Task goal – From the material below, pull each line containing the string "example".

Data section –
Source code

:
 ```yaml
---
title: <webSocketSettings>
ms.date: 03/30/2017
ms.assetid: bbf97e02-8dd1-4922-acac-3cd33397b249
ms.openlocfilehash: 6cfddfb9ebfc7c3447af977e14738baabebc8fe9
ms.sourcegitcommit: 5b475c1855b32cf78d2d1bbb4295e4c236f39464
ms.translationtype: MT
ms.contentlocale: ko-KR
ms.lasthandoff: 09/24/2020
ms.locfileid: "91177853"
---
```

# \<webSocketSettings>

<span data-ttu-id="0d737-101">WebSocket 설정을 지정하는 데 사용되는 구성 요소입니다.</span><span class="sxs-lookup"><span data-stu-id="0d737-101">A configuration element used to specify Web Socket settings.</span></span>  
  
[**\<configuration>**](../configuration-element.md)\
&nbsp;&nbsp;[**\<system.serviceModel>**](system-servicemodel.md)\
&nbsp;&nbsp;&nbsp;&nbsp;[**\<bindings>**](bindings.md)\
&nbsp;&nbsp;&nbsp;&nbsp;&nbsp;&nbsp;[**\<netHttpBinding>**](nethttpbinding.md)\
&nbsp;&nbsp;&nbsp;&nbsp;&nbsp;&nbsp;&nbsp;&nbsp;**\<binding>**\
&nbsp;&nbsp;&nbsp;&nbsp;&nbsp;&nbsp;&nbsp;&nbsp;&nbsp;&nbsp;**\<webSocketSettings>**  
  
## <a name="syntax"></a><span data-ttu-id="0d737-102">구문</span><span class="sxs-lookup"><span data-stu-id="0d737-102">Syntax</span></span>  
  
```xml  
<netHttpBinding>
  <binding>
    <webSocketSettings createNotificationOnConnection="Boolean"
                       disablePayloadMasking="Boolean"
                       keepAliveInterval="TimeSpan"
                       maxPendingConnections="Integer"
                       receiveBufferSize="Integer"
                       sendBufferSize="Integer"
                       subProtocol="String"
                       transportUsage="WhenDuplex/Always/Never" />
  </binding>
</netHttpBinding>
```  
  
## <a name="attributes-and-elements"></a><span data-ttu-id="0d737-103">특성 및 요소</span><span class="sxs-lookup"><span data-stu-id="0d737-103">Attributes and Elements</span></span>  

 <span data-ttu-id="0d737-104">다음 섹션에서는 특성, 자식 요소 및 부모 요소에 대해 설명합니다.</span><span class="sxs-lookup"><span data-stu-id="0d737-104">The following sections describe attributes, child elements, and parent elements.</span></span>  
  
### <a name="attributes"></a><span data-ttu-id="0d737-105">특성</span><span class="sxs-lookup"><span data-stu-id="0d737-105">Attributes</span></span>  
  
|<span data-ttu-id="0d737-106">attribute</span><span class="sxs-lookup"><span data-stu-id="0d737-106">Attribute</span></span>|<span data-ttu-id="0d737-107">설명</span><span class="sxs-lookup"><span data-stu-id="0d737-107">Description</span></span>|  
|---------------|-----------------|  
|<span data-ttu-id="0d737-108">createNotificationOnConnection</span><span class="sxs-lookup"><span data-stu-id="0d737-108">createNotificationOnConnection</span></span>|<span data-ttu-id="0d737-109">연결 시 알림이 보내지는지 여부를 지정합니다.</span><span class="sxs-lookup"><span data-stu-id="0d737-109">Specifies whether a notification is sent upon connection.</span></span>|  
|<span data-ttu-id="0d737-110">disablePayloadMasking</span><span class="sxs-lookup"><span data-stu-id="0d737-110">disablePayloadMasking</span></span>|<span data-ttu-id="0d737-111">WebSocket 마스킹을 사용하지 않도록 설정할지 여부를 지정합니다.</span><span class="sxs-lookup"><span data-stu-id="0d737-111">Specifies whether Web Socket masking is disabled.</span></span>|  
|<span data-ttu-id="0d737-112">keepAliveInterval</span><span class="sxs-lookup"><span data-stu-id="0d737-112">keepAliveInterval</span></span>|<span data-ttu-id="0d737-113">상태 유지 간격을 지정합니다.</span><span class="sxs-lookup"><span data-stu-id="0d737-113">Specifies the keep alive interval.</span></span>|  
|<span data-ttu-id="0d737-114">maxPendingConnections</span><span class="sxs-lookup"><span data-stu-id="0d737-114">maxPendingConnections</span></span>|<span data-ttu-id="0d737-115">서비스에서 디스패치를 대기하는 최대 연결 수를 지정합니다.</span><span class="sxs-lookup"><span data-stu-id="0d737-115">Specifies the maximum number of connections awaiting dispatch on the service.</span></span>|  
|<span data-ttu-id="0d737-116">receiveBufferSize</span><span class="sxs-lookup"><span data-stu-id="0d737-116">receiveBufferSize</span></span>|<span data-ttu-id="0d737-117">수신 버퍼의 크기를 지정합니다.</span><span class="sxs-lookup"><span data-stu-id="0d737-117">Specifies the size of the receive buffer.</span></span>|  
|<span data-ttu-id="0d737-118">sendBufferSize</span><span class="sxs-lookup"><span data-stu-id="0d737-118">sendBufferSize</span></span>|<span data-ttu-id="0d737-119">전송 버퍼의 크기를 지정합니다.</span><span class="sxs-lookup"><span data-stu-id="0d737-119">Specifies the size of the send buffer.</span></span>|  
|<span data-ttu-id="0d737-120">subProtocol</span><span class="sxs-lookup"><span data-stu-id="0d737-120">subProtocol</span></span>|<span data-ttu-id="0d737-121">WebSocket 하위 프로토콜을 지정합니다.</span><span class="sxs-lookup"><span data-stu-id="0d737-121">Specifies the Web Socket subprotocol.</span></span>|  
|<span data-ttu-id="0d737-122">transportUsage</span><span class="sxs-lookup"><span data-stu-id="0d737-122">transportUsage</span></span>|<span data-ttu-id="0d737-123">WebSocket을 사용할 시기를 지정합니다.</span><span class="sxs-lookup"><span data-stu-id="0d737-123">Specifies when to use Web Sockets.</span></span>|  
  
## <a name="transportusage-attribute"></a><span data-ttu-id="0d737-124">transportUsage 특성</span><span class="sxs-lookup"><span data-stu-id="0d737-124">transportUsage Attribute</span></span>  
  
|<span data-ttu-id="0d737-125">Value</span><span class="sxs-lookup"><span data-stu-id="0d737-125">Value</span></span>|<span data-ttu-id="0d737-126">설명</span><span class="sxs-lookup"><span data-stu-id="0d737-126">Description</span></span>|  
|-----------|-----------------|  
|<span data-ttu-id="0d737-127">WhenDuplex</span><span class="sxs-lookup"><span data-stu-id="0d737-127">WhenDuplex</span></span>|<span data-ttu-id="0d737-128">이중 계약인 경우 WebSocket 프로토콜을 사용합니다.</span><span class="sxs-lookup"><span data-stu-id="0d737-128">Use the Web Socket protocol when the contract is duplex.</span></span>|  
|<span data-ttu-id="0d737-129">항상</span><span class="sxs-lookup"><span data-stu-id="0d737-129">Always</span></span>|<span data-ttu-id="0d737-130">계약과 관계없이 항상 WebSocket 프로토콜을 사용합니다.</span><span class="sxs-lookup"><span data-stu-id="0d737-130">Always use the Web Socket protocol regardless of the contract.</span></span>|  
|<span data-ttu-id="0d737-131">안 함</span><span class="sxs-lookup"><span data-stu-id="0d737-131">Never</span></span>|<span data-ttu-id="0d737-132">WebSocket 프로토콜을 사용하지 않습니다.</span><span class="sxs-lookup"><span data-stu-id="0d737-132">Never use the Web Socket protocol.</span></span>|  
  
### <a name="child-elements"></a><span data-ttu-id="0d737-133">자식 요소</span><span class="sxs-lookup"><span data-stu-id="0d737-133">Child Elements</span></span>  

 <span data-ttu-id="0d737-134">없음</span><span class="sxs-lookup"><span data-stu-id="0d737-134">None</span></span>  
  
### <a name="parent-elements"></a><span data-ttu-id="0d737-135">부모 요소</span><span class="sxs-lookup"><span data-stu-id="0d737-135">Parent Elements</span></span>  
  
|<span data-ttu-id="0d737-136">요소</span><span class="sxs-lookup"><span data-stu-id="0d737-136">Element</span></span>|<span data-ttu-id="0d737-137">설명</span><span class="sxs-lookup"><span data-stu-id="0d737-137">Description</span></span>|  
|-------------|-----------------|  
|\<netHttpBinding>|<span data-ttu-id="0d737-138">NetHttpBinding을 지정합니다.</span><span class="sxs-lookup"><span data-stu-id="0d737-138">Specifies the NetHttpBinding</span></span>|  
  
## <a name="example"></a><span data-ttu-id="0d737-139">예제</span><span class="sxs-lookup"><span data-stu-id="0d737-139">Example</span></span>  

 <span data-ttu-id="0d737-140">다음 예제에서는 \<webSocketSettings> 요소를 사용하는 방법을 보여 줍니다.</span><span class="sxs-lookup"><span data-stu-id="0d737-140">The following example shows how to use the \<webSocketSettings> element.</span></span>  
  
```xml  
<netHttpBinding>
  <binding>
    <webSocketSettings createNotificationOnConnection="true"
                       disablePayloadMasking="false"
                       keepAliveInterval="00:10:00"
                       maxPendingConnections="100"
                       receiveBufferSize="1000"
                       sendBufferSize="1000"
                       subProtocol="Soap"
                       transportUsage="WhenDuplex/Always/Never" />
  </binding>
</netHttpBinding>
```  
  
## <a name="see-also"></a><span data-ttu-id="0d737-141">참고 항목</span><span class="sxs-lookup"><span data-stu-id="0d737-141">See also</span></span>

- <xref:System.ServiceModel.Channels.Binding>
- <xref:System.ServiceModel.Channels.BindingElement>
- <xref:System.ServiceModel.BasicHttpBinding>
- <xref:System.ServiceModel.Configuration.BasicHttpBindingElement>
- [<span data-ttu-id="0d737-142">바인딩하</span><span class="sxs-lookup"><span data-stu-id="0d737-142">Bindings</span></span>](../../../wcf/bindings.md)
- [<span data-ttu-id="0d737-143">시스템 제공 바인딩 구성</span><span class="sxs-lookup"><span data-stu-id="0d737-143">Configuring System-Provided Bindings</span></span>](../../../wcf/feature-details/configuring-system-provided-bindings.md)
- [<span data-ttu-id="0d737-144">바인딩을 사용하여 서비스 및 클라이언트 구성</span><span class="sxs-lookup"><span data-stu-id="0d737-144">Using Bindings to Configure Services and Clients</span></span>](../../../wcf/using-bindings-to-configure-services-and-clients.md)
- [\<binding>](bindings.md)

Reply to the task –
## <a name="example"></a><span data-ttu-id="0d737-139">예제</span><span class="sxs-lookup"><span data-stu-id="0d737-139">Example</span></span>  
 <span data-ttu-id="0d737-140">다음 예제에서는 \<webSocketSettings> 요소를 사용하는 방법을 보여 줍니다.</span><span class="sxs-lookup"><span data-stu-id="0d737-140">The following example shows how to use the \<webSocketSettings> element.</span></span>  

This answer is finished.